Era uma ideia que há muito martelava minha cabeça, ou por outra, um compromisso firmado comigo mesmo, de estender uma viagem que faço, sempre que possível, ao Rio de Janeiro, até a cidade de Leopoldina-MG. Mas sempre arranjava uma desculpa e deixava para depois. Finalmente, em 09 de setembro de 2024, depois de alguns dias de contemplação na cidade maravilhosa e sentir a ebulição do Rock in Rio, encaramos – Salete e eu - a Serra de Petrópolis ou Serra da Estrela, como chamam por lá, possessão do maciço montanhoso da Serra dos Órgãos, em direção a Leopoldina.
Uma viagem bonita, uma paisagem arrojada, de um verde intenso e profundo a envolver a montanha. O perigo ronda, mas não causa temor, encanta. A estrada sinuosa em ascendência contorna as elevações, os picos imensos, as encostas, os precipícios e os vales que a vista alcança. Para onde você se volta só beleza e poesia.
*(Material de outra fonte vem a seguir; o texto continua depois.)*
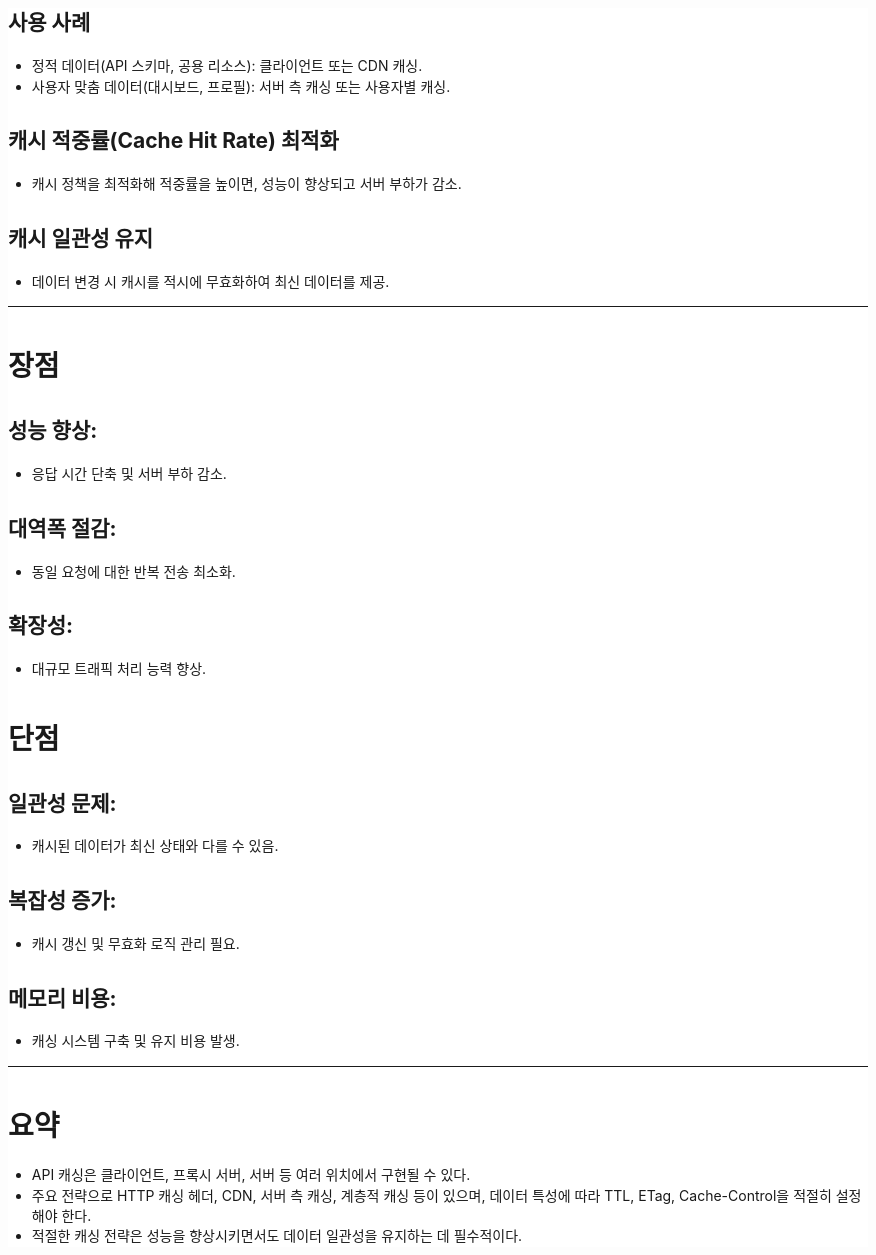 ## **사용 사례**

- 정적 데이터(API 스키마, 공용 리소스): 클라이언트 또는 CDN 캐싱.
- 사용자 맞춤 데이터(대시보드, 프로필): 서버 측 캐싱 또는 사용자별 캐싱.

## **캐시 적중률(Cache Hit Rate) 최적화**

- 캐시 정책을 최적화해 적중률을 높이면, 성능이 향상되고 서버 부하가 감소.

## **캐시 일관성 유지**

- 데이터 변경 시 캐시를 적시에 무효화하여 최신 데이터를 제공.

---

# 장점

## 성능 향상:

- 응답 시간 단축 및 서버 부하 감소.

## 대역폭 절감:

- 동일 요청에 대한 반복 전송 최소화.

## 확장성:

- 대규모 트래픽 처리 능력 향상.

# 단점

## 일관성 문제:

- 캐시된 데이터가 최신 상태와 다를 수 있음.

## 복잡성 증가:

- 캐시 갱신 및 무효화 로직 관리 필요.

## 메모리 비용:

- 캐싱 시스템 구축 및 유지 비용 발생.

---

# **요약**

- API 캐싱은 클라이언트, 프록시 서버, 서버 등 여러 위치에서 구현될 수 있다.
- 주요 전략으로 HTTP 캐싱 헤더, CDN, 서버 측 캐싱, 계층적 캐싱 등이 있으며, 데이터 특성에 따라 TTL, ETag, Cache-Control을 적절히 설정해야 한다.
- 적절한 캐싱 전략은 성능을 향상시키면서도 데이터 일관성을 유지하는 데 필수적이다.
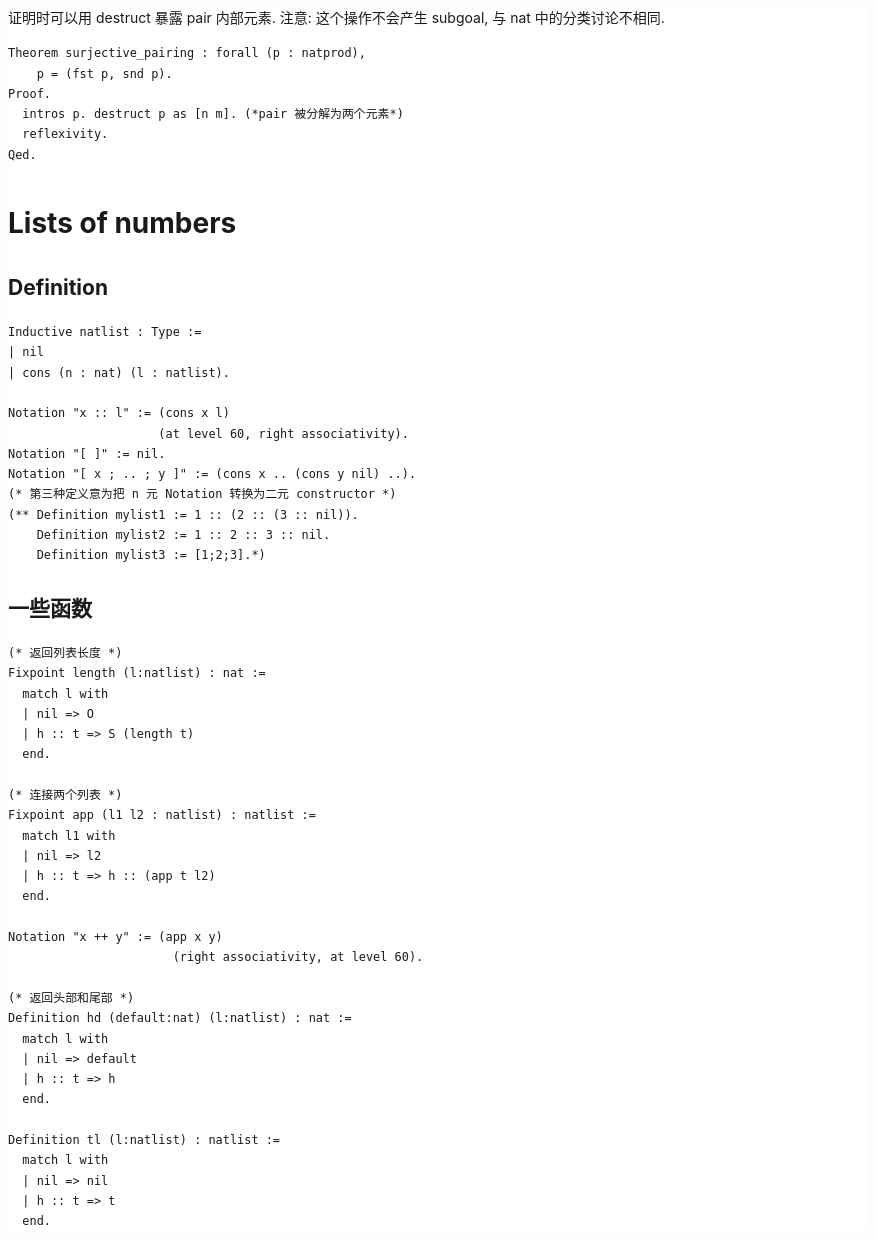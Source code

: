 证明时可以用 destruct 暴露 pair 内部元素. 注意: 这个操作不会产生 subgoal, 与 nat 中的分类讨论不相同.

``` coq
Theorem surjective_pairing : forall (p : natprod),
    p = (fst p, snd p).
Proof.
  intros p. destruct p as [n m]. (*pair 被分解为两个元素*)
  reflexivity.
Qed.
```

# Lists of numbers

## Definition

``` coq
Inductive natlist : Type :=
| nil
| cons (n : nat) (l : natlist).

Notation "x :: l" := (cons x l)
                     (at level 60, right associativity).
Notation "[ ]" := nil.
Notation "[ x ; .. ; y ]" := (cons x .. (cons y nil) ..).
(* 第三种定义意为把 n 元 Notation 转换为二元 constructor *)
(** Definition mylist1 := 1 :: (2 :: (3 :: nil)).
    Definition mylist2 := 1 :: 2 :: 3 :: nil.
    Definition mylist3 := [1;2;3].*)
```

## 一些函数

``` coq
(* 返回列表长度 *)
Fixpoint length (l:natlist) : nat :=
  match l with
  | nil => O
  | h :: t => S (length t)
  end.

(* 连接两个列表 *)
Fixpoint app (l1 l2 : natlist) : natlist :=
  match l1 with
  | nil => l2
  | h :: t => h :: (app t l2)
  end.

Notation "x ++ y" := (app x y)
                       (right associativity, at level 60).

(* 返回头部和尾部 *)
Definition hd (default:nat) (l:natlist) : nat :=
  match l with
  | nil => default
  | h :: t => h
  end.

Definition tl (l:natlist) : natlist :=
  match l with
  | nil => nil
  | h :: t => t
  end.
```
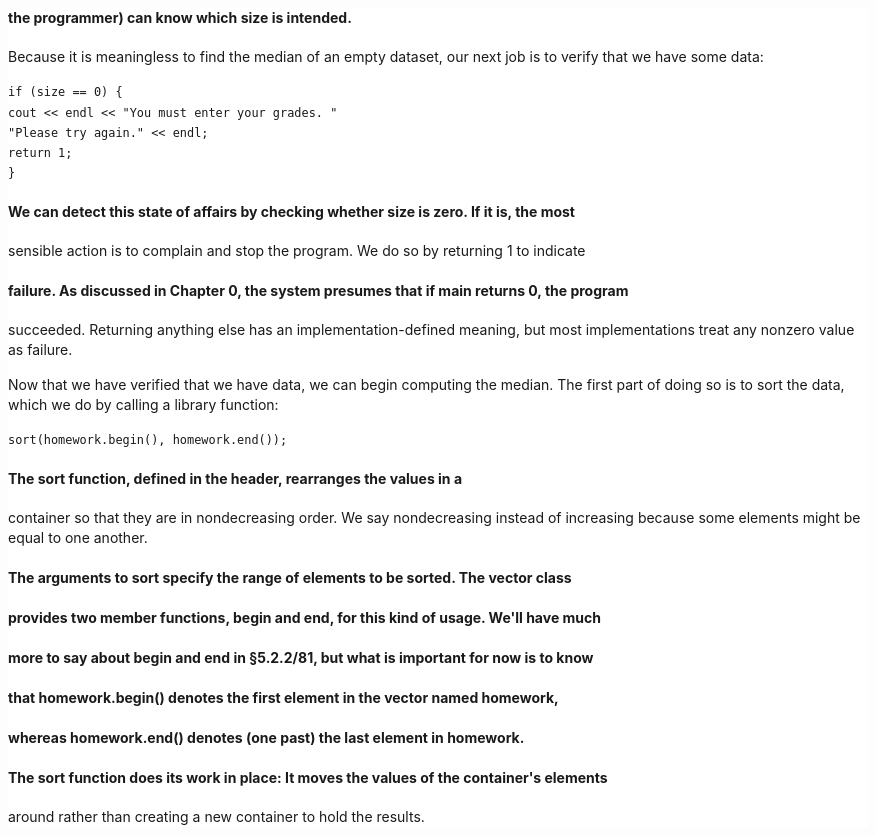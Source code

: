 #### the programmer) can know which size is intended.

Because it is meaningless to find the median of an empty dataset, our next job is to verify
that we have some data:

```
if (size == 0) {
cout << endl << "You must enter your grades. "
"Please try again." << endl;
return 1;
}
```
#### We can detect this state of affairs by checking whether size is zero. If it is, the most

sensible action is to complain and stop the program. We do so by returning 1 to indicate

#### failure. As discussed in Chapter 0, the system presumes that if main returns 0, the program

succeeded. Returning anything else has an implementation-defined meaning, but most
implementations treat any nonzero value as failure.

Now that we have verified that we have data, we can begin computing the median. The first
part of doing so is to sort the data, which we do by calling a library function:

```
sort(homework.begin(), homework.end());
```
#### The sort function, defined in the <algorithm> header, rearranges the values in a

container so that they are in nondecreasing order. We say nondecreasing instead of
increasing because some elements might be equal to one another.

#### The arguments to sort specify the range of elements to be sorted. The vector class

#### provides two member functions, begin and end, for this kind of usage. We'll have much


#### more to say about begin and end in §5.2.2/81, but what is important for now is to know

#### that homework.begin() denotes the first element in the vector named homework,

#### whereas homework.end() denotes (one past) the last element in homework.

#### The sort function does its work in place: It moves the values of the container's elements

around rather than creating a new container to hold the results.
No percurso em ziguezague, surgem aqui e acolá, escoriações nas encostas, marcas da tragédia (enchentes e deslizamentos) que assolou a região em fevereiro de 2022.
Do Rio de Janeiro a Leopoldina não existe avião de carreira; as opções são procurar uma locadora, ou se abancar num ônibus de linha, que parte de hora em hora. Aliás, transportes novos e confortáveis. Como éramos somente eu e Salete, e desconhecíamos a rota, escolhemos o ônibus. Uma viagem agradável e pontual.
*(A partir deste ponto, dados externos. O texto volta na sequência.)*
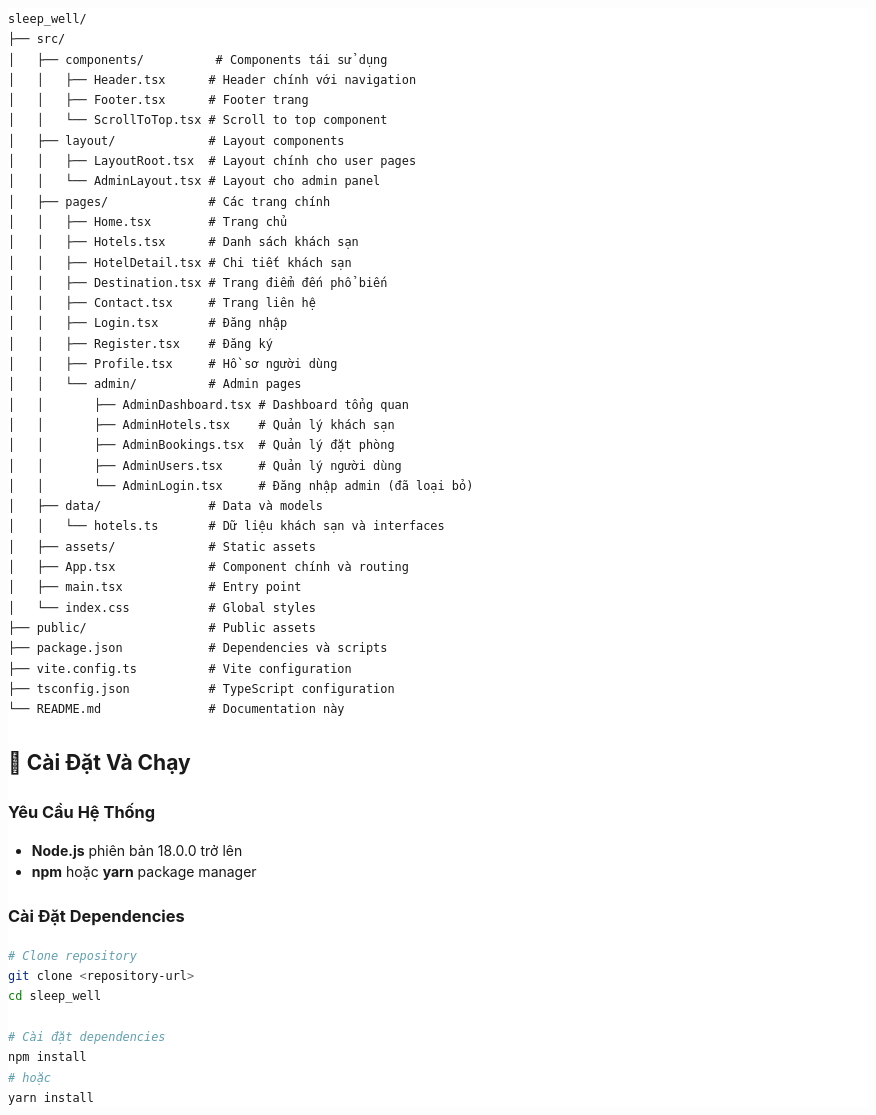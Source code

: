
 ```
sleep_well/
├── src/
│   ├── components/          # Components tái sử dụng
│   │   ├── Header.tsx      # Header chính với navigation
│   │   ├── Footer.tsx      # Footer trang
│   │   └── ScrollToTop.tsx # Scroll to top component
│   ├── layout/             # Layout components
│   │   ├── LayoutRoot.tsx  # Layout chính cho user pages
│   │   └── AdminLayout.tsx # Layout cho admin panel
│   ├── pages/              # Các trang chính
│   │   ├── Home.tsx        # Trang chủ
│   │   ├── Hotels.tsx      # Danh sách khách sạn
│   │   ├── HotelDetail.tsx # Chi tiết khách sạn
│   │   ├── Destination.tsx # Trang điểm đến phổ biến
│   │   ├── Contact.tsx     # Trang liên hệ
│   │   ├── Login.tsx       # Đăng nhập
│   │   ├── Register.tsx    # Đăng ký
│   │   ├── Profile.tsx     # Hồ sơ người dùng
│   │   └── admin/          # Admin pages
│   │       ├── AdminDashboard.tsx # Dashboard tổng quan
│   │       ├── AdminHotels.tsx    # Quản lý khách sạn
│   │       ├── AdminBookings.tsx  # Quản lý đặt phòng
│   │       ├── AdminUsers.tsx     # Quản lý người dùng
│   │       └── AdminLogin.tsx     # Đăng nhập admin (đã loại bỏ)
│   ├── data/               # Data và models
│   │   └── hotels.ts       # Dữ liệu khách sạn và interfaces
│   ├── assets/             # Static assets
│   ├── App.tsx             # Component chính và routing
│   ├── main.tsx            # Entry point
│   └── index.css           # Global styles
├── public/                 # Public assets
├── package.json            # Dependencies và scripts
├── vite.config.ts          # Vite configuration
├── tsconfig.json           # TypeScript configuration
└── README.md               # Documentation này
```

## 🚀 Cài Đặt Và Chạy

### Yêu Cầu Hệ Thống
- **Node.js** phiên bản 18.0.0 trở lên
- **npm** hoặc **yarn** package manager

### Cài Đặt Dependencies
```bash
# Clone repository
git clone <repository-url>
cd sleep_well

# Cài đặt dependencies
npm install
# hoặc
yarn install
```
Em meio a tanta beleza havia momentos para a meditação. Imaginava como o poeta Augusto dos Anjos, debilitado, corpo frágil e doentio, desprovido de força física, mais a esposa e duas crianças, para arrastar por aqueles caminhos, pedregosos e tortuosos, romper os altos e baixos daqueles montes, as ameaças de animais ferozes, os solavancos dos carros, possivelmente à tração animal - estamos falando do ano 1914, com toda precariedade. Só mesmo a extrema necessidade e o desespero, juntos, fariam o poeta enfrentar a dolorosa travessia. Acho que ali, Augusto dos Anjos, apressou a sua morte.
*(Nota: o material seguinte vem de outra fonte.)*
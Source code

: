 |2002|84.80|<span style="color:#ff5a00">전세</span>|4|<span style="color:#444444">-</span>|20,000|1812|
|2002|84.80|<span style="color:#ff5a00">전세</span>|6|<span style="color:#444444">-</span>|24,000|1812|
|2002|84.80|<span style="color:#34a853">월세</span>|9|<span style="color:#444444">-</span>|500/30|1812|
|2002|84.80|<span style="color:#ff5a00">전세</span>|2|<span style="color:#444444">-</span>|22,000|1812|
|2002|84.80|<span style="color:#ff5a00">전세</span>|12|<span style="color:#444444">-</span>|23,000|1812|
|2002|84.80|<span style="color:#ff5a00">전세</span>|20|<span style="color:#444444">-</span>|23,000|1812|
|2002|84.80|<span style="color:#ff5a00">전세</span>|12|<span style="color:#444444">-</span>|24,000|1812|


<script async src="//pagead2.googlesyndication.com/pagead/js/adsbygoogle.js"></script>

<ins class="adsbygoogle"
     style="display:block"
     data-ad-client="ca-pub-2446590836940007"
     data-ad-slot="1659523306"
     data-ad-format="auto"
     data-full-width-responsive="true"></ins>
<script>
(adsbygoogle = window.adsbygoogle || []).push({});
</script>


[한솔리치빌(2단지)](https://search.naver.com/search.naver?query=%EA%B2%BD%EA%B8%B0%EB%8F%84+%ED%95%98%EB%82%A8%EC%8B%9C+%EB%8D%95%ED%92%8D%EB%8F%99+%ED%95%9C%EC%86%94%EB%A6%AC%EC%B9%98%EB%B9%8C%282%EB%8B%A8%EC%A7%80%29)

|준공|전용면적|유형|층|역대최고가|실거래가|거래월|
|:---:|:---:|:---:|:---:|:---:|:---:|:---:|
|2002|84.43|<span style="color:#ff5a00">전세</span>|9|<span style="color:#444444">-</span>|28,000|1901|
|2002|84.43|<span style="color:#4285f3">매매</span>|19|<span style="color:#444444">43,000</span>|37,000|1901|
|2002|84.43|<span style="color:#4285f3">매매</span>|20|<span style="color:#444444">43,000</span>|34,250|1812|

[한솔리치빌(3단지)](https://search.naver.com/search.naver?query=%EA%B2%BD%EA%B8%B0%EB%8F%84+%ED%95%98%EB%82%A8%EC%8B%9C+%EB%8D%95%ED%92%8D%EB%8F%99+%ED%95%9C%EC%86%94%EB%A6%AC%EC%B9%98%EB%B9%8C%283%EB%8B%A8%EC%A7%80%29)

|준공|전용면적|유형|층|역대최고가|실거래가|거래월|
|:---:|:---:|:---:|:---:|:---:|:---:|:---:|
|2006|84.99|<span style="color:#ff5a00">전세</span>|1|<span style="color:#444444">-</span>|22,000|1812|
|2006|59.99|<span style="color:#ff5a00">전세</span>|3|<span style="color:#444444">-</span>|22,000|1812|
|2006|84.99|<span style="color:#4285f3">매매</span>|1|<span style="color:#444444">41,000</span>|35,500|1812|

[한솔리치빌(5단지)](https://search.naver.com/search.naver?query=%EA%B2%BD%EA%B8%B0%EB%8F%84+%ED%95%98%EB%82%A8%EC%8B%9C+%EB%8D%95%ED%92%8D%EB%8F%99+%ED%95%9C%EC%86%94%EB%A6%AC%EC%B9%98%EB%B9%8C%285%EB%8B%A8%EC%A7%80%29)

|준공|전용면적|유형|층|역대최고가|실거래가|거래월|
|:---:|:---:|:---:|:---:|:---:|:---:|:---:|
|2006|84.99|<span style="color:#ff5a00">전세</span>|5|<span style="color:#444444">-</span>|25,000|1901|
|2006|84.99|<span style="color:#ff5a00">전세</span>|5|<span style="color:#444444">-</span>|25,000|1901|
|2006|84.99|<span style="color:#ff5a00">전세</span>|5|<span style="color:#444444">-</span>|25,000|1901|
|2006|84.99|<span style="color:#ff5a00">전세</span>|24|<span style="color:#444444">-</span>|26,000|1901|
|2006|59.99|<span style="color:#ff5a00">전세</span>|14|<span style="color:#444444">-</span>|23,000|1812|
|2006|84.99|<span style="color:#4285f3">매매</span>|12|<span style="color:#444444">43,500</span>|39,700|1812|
Depois de cinco horas e alguns minutos, e percorrer, mais ou menos, duzentos e quarenta quilômetros, respiramos o ar de Leopoldina. A ansiedade tomava conta, a perturbação com a incerteza, a expectativa do que iria acontecer. Sabe aquele momento esperado demais da conta, previamente planejado, pensado, de repente, chega à ocasião do desenlace, e você se embaraça. O remédio é parar, respirar fundo, e se possível, repousar um pouco para aliviar a tensão.
O hotel ficava bem no centro da cidade, dava para a praça principal, o que favorecia a locomoção. Logo anoiteceu e saímos para dar uma voltinha, sem compromisso, apenas para sentir o ambiente, e satisfazer a curiosidade. Trata-se de uma cidade de porte médio, bem cuidada, boa iluminação, bonitas praças, bons hotéis e restaurantes, comércio pujante. O relevo é acidentado, como em boa parte das cidades mineiras, tem ruas que se evitam percorrer a pé, outras, nem tanto, a maioria é plana. Leopoldina é rodeada por morros e colinas. Clima agradável.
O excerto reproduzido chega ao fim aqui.